While the overall market is beaten down this year, there are still some outliers that typically hold up well in an economic downturn, especially discounted retail stores. Shares of Dollar General have returned 10 percent this year, drastically outperforming the S&P 500 which has lost 12 percent in 2018.
“They did very well during the last bear market for obvious reasons because people still buy from there and they ratchet down in their spending. It’s consistent spending,” said Tom Essaye, founder of Sevens Report Research.
“In bear markets, you want to go high quality and reliable revenue streams. Consumer staples is the one group that should continue to be able to grow their business regardless of what is happening,” he added.

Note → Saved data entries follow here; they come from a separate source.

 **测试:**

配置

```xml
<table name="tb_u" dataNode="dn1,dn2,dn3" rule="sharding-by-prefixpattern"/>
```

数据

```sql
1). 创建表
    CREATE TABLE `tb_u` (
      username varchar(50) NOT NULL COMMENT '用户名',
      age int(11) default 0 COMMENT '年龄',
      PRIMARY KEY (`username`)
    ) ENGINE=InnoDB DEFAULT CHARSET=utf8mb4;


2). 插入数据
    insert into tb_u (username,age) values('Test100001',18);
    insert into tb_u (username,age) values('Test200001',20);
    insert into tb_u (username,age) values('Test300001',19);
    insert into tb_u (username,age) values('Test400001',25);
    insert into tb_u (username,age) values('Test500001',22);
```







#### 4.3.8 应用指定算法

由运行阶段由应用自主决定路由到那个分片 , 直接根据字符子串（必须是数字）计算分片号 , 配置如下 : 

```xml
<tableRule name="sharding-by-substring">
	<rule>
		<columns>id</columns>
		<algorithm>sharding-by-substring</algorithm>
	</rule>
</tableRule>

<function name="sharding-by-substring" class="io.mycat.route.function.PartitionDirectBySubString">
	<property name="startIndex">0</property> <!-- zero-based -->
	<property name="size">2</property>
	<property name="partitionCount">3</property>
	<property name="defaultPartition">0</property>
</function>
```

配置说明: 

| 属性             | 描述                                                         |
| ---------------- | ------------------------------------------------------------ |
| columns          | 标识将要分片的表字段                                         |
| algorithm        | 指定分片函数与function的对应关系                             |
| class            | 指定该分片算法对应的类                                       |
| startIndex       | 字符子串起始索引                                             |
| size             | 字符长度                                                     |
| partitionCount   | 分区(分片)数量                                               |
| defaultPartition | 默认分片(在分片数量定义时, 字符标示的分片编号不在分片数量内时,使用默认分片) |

Aside from holding cash, it might also be a good time to look at safe-havens gold and silver, which will likely benefit from a weakening dollar next year. The Federal Reserve’s interest-rate hikes had been supporting the greenback until the central bank’s somewhat dovish signal at its last meeting pared back its strength.
“That is an asset class that is going to benefit in this type of an environment, especially if the Fed is probably done hiking interest rates in this cycle. I wouldn’t buy them just for the sake of being safe haven. I would buy them because I expect dollar weakness next year. The strength in the dollar this year has really been the only thing that kept them from rallying further,” Boockvar said.
Gold rose to its highest in six months on Wednesday as worries over the government shutdown and President Donald Trump’s criticism of Fed Chairman Jerome Powell drove investors towards the safe-haven metal.
“Gold and gold stocks have done well recently, and they will probably continue to do so especially when we are in an era of a declining dollar. That will give gold and gold stocks a tailwind,” Essaye said.